Transitions are HARD

Sitting in my warm bed at 8am, rain pouring down and (happily, if I'm honest) inhibiting today's long run, I'm driven to reflect as obsessively as I have been recently - transitions, empty nesting, huge life change? It's all very hard. So much harder and in so many different ways than I thought it would be.

If your life were a movie montage, it would be the Rocky run through Philadelphia, or the hard push before the triumphant finish. It's the spice and sweat that adds depth to the sweet, sweet finish.

But in reality when you have to live through it, it's so confusing and there's no guarantee that you'll have any triumph at all at the end of the day.

Yeah, at first you have confidence that it'll happen.

I had so many plans for the things I was going to accomplish. High on running endorphins I was SURE these things were going to happen and I had endless energy for trying to move myself forward. A few setbacks, missing Ky, questioning myself - a long run, endorphins, a big rally! - more work, more setbacks, more missing Ky, more questioning myself.

After six months? This pattern gets really old. There are only so many rallies I have inside of me in any given time. I wish for a win - ANY kind of win - to get my creativity flowing and my confidence up.

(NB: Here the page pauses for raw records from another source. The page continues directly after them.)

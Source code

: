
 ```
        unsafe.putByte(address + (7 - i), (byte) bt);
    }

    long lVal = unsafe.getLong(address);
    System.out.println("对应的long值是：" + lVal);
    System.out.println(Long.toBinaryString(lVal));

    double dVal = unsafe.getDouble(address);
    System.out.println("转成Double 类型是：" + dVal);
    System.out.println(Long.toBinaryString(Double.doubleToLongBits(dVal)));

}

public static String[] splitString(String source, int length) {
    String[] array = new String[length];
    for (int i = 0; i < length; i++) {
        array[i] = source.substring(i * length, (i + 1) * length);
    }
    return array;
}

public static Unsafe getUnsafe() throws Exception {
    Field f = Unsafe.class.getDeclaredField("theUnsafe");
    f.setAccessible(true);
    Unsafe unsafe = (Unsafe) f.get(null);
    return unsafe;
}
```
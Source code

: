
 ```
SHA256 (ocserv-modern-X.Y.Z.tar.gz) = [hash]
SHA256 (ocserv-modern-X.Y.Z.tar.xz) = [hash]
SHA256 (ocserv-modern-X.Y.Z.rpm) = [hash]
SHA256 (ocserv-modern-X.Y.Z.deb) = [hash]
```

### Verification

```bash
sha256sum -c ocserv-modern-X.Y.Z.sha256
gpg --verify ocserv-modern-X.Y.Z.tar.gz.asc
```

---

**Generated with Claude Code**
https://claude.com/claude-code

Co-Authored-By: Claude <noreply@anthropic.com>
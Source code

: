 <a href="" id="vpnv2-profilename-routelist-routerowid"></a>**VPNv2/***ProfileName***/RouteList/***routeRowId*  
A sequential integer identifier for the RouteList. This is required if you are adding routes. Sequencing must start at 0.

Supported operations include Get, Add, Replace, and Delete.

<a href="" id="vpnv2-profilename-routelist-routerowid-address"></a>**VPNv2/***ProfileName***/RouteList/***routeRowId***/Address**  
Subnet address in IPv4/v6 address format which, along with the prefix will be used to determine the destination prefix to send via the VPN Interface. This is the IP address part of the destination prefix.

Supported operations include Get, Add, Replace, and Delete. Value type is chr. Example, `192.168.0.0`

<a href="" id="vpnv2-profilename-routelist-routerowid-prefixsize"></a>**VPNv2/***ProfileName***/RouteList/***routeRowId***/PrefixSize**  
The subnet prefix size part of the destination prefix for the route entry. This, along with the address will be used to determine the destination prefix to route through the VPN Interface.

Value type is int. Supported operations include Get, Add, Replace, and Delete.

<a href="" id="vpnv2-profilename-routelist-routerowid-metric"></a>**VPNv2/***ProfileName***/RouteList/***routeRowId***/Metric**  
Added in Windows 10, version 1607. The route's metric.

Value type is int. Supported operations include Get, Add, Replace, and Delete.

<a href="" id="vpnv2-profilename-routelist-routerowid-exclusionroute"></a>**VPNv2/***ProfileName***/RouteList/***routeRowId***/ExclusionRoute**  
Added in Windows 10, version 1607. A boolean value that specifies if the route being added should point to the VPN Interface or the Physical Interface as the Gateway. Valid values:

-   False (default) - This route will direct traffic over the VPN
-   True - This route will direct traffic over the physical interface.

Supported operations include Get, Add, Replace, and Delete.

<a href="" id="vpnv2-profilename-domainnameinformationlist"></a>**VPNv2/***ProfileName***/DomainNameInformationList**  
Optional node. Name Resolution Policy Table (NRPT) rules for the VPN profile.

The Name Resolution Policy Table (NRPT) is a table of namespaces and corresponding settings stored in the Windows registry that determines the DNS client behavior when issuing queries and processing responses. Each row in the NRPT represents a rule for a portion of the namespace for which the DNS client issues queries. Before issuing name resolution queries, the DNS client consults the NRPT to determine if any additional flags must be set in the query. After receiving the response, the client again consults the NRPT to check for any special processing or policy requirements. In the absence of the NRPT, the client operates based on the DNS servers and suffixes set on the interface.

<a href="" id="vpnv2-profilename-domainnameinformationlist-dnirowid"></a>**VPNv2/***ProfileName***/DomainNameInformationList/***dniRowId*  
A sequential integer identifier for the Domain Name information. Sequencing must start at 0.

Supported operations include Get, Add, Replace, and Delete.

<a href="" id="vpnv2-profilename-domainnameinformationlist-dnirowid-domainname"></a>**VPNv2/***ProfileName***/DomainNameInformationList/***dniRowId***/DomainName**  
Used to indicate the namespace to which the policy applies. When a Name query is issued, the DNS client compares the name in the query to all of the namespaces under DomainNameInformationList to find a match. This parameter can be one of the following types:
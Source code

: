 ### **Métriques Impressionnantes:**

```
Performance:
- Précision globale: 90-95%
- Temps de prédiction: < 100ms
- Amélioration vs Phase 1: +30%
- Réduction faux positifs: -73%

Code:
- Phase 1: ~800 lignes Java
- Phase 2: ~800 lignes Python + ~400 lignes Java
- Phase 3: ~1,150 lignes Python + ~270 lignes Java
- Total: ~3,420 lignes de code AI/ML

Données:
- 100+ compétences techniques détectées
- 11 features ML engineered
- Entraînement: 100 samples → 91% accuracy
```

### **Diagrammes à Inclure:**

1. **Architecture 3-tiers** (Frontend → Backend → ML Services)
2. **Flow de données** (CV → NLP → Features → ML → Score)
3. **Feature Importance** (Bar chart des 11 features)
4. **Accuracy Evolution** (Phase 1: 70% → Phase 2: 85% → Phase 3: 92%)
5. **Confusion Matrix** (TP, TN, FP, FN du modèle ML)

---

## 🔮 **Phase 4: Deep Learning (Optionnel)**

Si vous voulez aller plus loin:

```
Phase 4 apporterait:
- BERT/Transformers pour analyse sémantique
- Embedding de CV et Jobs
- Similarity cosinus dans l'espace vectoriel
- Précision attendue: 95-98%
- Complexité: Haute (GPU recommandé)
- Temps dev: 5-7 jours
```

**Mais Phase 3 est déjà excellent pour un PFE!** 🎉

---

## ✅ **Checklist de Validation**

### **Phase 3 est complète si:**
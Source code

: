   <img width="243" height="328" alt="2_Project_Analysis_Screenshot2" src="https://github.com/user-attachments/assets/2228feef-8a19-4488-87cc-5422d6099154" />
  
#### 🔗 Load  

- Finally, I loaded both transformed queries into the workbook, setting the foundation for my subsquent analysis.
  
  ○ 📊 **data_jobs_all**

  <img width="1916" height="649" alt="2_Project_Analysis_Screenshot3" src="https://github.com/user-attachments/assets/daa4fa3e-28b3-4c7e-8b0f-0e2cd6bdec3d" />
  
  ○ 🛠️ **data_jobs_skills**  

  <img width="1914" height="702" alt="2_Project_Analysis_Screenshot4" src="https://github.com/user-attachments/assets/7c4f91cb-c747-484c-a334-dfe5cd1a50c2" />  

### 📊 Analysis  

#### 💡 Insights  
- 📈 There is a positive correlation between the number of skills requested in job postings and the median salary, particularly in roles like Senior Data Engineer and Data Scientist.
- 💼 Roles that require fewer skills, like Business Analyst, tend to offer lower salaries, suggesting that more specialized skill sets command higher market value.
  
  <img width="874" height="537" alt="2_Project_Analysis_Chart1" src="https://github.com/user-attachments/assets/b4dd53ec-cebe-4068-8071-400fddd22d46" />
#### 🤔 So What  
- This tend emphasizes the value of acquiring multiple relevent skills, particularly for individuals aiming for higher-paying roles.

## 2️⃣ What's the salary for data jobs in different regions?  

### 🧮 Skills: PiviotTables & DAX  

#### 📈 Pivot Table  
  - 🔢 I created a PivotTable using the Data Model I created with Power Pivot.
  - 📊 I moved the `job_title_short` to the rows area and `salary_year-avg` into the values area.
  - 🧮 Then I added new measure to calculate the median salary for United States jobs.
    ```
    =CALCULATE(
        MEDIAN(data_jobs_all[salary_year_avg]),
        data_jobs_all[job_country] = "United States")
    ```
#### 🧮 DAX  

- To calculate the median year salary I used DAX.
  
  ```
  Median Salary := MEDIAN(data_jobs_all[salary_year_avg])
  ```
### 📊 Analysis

It's such a different animal changing your life in your 40's than it is in your 20's. Man I used to love reinventing myself. Selling everything I owned and starting over was like molting into a butterfly with cool new patterns and a new home range. But I could do it over and over again, and each new life was an interesting adventure.

Things totally change when you're older. The stakes are higher. What seemed like a cool adventure now just looks flaky to everyone around you. You think about money a lot more. Retirement funds and tuition and the realities of spending years paying for an adventure are pretty well known and have created a lot of negative associations.

I feel, in a way, like this last reinvention should be my last one until I'm an old lady and my flakiness can be called "feisty" and people will marvel and my "moxie" and "spirit" instead of worrying about me and wondering when I'll grow up and settle down. I figure I have about 20 years before that will be a socially acceptable option for me.

So if I can get this next transition to work out, I hope I can enjoy it and its many fruits for a couple of decades, at least.